RECORDS FOR THIS TASK:
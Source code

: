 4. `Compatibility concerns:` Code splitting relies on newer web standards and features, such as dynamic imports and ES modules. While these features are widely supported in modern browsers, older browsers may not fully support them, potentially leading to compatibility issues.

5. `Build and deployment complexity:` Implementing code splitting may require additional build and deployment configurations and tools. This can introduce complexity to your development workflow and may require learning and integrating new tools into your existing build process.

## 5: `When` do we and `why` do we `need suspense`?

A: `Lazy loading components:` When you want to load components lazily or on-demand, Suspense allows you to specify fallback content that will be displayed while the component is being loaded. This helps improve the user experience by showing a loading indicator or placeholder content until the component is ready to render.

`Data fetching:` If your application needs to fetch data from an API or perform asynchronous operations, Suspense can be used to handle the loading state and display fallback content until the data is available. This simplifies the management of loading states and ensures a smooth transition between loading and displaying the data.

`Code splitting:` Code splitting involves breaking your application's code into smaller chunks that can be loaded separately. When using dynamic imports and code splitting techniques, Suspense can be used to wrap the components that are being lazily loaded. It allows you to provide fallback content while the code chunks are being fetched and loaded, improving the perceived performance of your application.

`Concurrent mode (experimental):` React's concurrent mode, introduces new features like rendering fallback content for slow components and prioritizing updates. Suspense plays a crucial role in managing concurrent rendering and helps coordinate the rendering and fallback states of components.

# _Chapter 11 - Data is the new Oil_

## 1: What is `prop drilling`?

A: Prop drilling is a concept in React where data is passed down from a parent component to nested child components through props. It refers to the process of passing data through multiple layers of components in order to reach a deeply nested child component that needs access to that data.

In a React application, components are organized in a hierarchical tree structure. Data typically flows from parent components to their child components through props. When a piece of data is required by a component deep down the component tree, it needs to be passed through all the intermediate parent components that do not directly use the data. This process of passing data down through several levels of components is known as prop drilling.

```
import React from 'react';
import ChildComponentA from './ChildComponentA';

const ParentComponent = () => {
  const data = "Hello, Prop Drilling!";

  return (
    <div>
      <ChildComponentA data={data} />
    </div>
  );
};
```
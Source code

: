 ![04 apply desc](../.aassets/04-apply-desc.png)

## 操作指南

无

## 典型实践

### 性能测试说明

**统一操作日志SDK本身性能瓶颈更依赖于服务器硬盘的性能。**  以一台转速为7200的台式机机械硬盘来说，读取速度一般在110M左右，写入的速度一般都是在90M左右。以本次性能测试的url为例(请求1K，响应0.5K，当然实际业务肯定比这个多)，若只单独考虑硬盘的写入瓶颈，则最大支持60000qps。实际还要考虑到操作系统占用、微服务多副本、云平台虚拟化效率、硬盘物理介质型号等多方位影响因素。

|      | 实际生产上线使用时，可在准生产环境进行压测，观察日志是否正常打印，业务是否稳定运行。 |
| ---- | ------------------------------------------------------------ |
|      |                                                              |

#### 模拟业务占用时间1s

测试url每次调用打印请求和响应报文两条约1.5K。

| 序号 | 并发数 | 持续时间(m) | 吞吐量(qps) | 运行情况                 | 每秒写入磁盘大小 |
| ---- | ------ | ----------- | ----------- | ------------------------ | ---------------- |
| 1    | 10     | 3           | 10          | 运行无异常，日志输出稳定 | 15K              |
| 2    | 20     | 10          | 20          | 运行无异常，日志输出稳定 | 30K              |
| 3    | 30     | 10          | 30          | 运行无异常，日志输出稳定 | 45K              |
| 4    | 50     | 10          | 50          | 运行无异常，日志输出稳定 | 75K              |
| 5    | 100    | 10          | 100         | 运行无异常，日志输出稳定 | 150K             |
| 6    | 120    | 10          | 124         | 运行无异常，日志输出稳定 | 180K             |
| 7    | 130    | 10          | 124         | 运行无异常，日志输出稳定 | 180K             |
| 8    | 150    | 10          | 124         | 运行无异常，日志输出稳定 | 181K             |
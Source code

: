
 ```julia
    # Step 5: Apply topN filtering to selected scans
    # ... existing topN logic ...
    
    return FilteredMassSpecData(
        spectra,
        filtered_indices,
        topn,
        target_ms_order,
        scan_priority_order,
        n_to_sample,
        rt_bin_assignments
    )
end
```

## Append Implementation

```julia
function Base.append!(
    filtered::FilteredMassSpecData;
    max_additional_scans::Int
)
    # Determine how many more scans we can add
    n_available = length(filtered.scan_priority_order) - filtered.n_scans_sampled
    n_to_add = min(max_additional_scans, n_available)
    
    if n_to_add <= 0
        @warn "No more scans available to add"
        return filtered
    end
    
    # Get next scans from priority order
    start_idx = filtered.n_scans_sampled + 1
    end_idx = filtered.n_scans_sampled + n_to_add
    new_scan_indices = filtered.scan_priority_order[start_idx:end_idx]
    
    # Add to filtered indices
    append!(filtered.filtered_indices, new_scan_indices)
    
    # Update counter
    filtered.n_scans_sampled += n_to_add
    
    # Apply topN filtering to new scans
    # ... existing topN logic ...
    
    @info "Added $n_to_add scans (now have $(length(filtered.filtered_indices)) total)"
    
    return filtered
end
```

WHAT NEEDS TO BE DONE:
The records above are to be repeated exactly, in their entirety.

RESPONSE:
Source code

: 4. `Compatibility concerns:` Code splitting relies on newer web standards and features, such as dynamic imports and ES modules. While these features are widely supported in modern browsers, older browsers may not fully support them, potentially leading to compatibility issues.

5. `Build and deployment complexity:` Implementing code splitting may require additional build and deployment configurations and tools. This can introduce complexity to your development workflow and may require learning and integrating new tools into your existing build process.

## 5: `When` do we and `why` do we `need suspense`?

A: `Lazy loading components:` When you want to load components lazily or on-demand, Suspense allows you to specify fallback content that will be displayed while the component is being loaded. This helps improve the user experience by showing a loading indicator or placeholder content until the component is ready to render.

`Data fetching:` If your application needs to fetch data from an API or perform asynchronous operations, Suspense can be used to handle the loading state and display fallback content until the data is available. This simplifies the management of loading states and ensures a smooth transition between loading and displaying the data.

`Code splitting:` Code splitting involves breaking your application's code into smaller chunks that can be loaded separately. When using dynamic imports and code splitting techniques, Suspense can be used to wrap the components that are being lazily loaded. It allows you to provide fallback content while the code chunks are being fetched and loaded, improving the perceived performance of your application.

`Concurrent mode (experimental):` React's concurrent mode, introduces new features like rendering fallback content for slow components and prioritizing updates. Suspense plays a crucial role in managing concurrent rendering and helps coordinate the rendering and fallback states of components.

# _Chapter 11 - Data is the new Oil_

## 1: What is `prop drilling`?

A: Prop drilling is a concept in React where data is passed down from a parent component to nested child components through props. It refers to the process of passing data through multiple layers of components in order to reach a deeply nested child component that needs access to that data.

In a React application, components are organized in a hierarchical tree structure. Data typically flows from parent components to their child components through props. When a piece of data is required by a component deep down the component tree, it needs to be passed through all the intermediate parent components that do not directly use the data. This process of passing data down through several levels of components is known as prop drilling.

```
import React from 'react';
import ChildComponentA from './ChildComponentA';

const ParentComponent = () => {
  const data = "Hello, Prop Drilling!";

  return (
    <div>
      <ChildComponentA data={data} />
    </div>
  );
};
```
Source code

: ![04 apply desc](../.aassets/04-apply-desc.png)

## 操作指南

无

## 典型实践

### 性能测试说明

**统一操作日志SDK本身性能瓶颈更依赖于服务器硬盘的性能。**  以一台转速为7200的台式机机械硬盘来说，读取速度一般在110M左右，写入的速度一般都是在90M左右。以本次性能测试的url为例(请求1K，响应0.5K，当然实际业务肯定比这个多)，若只单独考虑硬盘的写入瓶颈，则最大支持60000qps。实际还要考虑到操作系统占用、微服务多副本、云平台虚拟化效率、硬盘物理介质型号等多方位影响因素。

|      | 实际生产上线使用时，可在准生产环境进行压测，观察日志是否正常打印，业务是否稳定运行。 |
| ---- | ------------------------------------------------------------ |
|      |                                                              |

#### 模拟业务占用时间1s

测试url每次调用打印请求和响应报文两条约1.5K。

| 序号 | 并发数 | 持续时间(m) | 吞吐量(qps) | 运行情况                 | 每秒写入磁盘大小 |
| ---- | ------ | ----------- | ----------- | ------------------------ | ---------------- |
| 1    | 10     | 3           | 10          | 运行无异常，日志输出稳定 | 15K              |
| 2    | 20     | 10          | 20          | 运行无异常，日志输出稳定 | 30K              |
| 3    | 30     | 10          | 30          | 运行无异常，日志输出稳定 | 45K              |
| 4    | 50     | 10          | 50          | 运行无异常，日志输出稳定 | 75K              |
| 5    | 100    | 10          | 100         | 运行无异常，日志输出稳定 | 150K             |
| 6    | 120    | 10          | 124         | 运行无异常，日志输出稳定 | 180K             |
| 7    | 130    | 10          | 124         | 运行无异常，日志输出稳定 | 180K             |
| 8    | 150    | 10          | 124         | 运行无异常，日志输出稳定 | 181K             |
Source code

:
 ```julia
    # Step 5: Apply topN filtering to selected scans
    # ... existing topN logic ...
    
    return FilteredMassSpecData(
        spectra,
        filtered_indices,
        topn,
        target_ms_order,
        scan_priority_order,
        n_to_sample,
        rt_bin_assignments
    )
end
```

## Append Implementation

```julia
function Base.append!(
    filtered::FilteredMassSpecData;
    max_additional_scans::Int
)
    # Determine how many more scans we can add
    n_available = length(filtered.scan_priority_order) - filtered.n_scans_sampled
    n_to_add = min(max_additional_scans, n_available)
    
    if n_to_add <= 0
        @warn "No more scans available to add"
        return filtered
    end
    
    # Get next scans from priority order
    start_idx = filtered.n_scans_sampled + 1
    end_idx = filtered.n_scans_sampled + n_to_add
    new_scan_indices = filtered.scan_priority_order[start_idx:end_idx]
    
    # Add to filtered indices
    append!(filtered.filtered_indices, new_scan_indices)
    
    # Update counter
    filtered.n_scans_sampled += n_to_add
    
    # Apply topN filtering to new scans
    # ... existing topN logic ...
    
    @info "Added $n_to_add scans (now have $(length(filtered.filtered_indices)) total)"
    
    return filtered
end
```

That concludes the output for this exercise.